- _Task to complete_: Give back all of the records underneath exactly, with no omissions.
### Excerpted records ###
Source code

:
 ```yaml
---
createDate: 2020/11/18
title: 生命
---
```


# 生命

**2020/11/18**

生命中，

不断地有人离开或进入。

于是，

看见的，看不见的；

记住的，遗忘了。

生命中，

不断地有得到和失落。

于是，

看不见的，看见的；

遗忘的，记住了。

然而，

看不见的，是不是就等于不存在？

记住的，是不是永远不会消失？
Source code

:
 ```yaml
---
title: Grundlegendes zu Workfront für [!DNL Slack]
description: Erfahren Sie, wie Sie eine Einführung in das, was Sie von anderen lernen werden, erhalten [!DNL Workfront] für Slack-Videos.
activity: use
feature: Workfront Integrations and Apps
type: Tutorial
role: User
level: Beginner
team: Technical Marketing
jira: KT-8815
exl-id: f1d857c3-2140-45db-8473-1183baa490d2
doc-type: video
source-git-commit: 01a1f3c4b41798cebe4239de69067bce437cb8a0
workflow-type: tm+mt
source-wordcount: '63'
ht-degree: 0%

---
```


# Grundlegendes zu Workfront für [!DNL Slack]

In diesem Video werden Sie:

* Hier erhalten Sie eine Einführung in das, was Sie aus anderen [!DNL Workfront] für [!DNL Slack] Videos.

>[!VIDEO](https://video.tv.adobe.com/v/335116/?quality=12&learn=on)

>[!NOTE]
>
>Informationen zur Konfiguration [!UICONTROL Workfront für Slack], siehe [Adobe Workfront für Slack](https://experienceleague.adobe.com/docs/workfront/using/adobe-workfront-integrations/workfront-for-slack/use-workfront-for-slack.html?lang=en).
###
- _Exercise response_:
Source code

:
 ```yaml
---
createDate: 2020/11/18
title: 生命
---
```


# 生命

**2020/11/18**

生命中，

不断地有人离开或进入。

于是，

看见的，看不见的；

记住的，遗忘了。

生命中，

不断地有得到和失落。

于是，

看不见的，看见的；

遗忘的，记住了。

然而，

看不见的，是不是就等于不存在？

记住的，是不是永远不会消失？
Source code

:
 ```yaml
---
title: Grundlegendes zu Workfront für [!DNL Slack]
description: Erfahren Sie, wie Sie eine Einführung in das, was Sie von anderen lernen werden, erhalten [!DNL Workfront] für Slack-Videos.
activity: use
feature: Workfront Integrations and Apps
type: Tutorial
role: User
level: Beginner
team: Technical Marketing
jira: KT-8815
exl-id: f1d857c3-2140-45db-8473-1183baa490d2
doc-type: video
source-git-commit: 01a1f3c4b41798cebe4239de69067bce437cb8a0
workflow-type: tm+mt
source-wordcount: '63'
ht-degree: 0%

---
```


# Grundlegendes zu Workfront für [!DNL Slack]

In diesem Video werden Sie:

* Hier erhalten Sie eine Einführung in das, was Sie aus anderen [!DNL Workfront] für [!DNL Slack] Videos.

>[!VIDEO](https://video.tv.adobe.com/v/335116/?quality=12&learn=on)

>[!NOTE]
>
>Informationen zur Konfiguration [!UICONTROL Workfront für Slack], siehe [Adobe Workfront für Slack](https://experienceleague.adobe.com/docs/workfront/using/adobe-workfront-integrations/workfront-for-slack/use-workfront-for-slack.html?lang=en).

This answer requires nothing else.